Exercise description: Which lines below mention "seqexec"? Pick each one out.

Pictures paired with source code
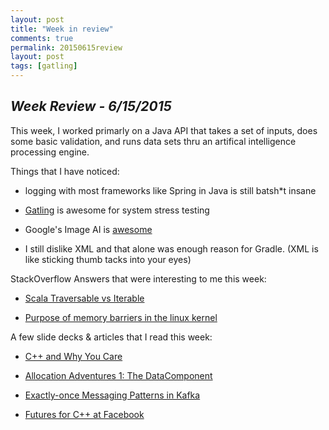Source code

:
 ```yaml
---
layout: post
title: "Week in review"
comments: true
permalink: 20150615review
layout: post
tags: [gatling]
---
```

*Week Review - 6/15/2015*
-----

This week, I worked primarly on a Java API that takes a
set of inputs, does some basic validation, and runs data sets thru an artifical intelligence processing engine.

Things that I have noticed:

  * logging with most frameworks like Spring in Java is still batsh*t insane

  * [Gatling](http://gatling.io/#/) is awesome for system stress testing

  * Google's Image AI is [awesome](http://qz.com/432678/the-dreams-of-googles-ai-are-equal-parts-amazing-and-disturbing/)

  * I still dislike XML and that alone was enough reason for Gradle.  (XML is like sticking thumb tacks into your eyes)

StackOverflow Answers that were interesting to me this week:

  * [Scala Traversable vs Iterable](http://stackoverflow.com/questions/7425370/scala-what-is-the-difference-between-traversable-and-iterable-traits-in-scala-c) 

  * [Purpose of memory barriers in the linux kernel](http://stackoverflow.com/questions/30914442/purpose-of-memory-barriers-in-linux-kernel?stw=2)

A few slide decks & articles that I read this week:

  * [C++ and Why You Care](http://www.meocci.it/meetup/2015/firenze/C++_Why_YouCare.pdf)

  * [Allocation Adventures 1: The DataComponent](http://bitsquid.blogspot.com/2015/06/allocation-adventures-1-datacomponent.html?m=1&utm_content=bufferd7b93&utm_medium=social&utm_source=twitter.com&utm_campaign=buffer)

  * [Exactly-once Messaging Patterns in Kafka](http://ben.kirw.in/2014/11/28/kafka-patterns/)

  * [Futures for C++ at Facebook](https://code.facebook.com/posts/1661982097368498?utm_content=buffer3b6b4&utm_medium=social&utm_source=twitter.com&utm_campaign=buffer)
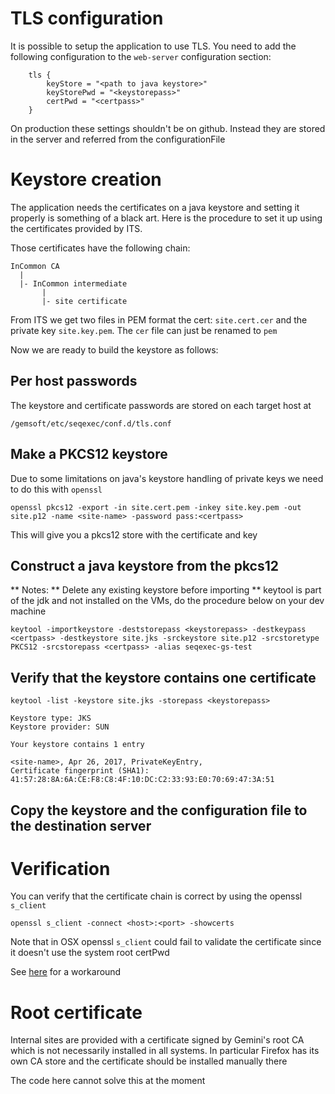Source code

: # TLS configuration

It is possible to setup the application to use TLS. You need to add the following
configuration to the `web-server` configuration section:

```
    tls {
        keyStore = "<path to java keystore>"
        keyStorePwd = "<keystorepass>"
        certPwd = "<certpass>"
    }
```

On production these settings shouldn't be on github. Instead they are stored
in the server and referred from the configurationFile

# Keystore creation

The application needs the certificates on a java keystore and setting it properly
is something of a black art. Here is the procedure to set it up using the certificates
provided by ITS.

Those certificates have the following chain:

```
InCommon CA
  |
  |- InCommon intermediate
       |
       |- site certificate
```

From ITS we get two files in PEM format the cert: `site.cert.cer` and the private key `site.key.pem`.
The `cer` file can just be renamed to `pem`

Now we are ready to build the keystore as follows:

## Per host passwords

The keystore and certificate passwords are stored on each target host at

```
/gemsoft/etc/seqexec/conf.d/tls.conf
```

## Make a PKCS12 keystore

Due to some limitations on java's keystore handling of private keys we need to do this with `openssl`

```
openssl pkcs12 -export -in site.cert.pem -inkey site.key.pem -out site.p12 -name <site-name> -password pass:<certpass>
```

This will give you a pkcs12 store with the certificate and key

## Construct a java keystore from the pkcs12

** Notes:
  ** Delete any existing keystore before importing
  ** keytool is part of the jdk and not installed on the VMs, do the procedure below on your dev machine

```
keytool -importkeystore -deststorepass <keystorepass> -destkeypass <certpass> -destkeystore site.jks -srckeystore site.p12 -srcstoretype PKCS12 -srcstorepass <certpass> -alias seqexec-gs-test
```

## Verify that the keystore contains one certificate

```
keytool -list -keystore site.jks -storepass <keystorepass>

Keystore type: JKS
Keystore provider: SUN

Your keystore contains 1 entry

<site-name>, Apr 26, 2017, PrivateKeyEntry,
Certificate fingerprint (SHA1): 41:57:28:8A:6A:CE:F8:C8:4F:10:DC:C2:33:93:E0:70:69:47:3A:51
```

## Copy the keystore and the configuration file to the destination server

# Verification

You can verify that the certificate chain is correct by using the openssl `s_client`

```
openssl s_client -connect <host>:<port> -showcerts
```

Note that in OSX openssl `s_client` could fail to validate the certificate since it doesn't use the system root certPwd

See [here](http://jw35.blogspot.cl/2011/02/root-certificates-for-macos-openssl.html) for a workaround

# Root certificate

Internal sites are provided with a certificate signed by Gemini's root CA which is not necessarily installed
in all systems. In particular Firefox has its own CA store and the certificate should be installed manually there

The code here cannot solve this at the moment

Solution:
/gemsoft/etc/seqexec/conf.d/tls.conf
keytool -importkeystore -deststorepass <keystorepass> -destkeypass <certpass> -destkeystore site.jks -srckeystore site.p12 -srcstoretype PKCS12 -srcstorepass <certpass> -alias seqexec-gs-test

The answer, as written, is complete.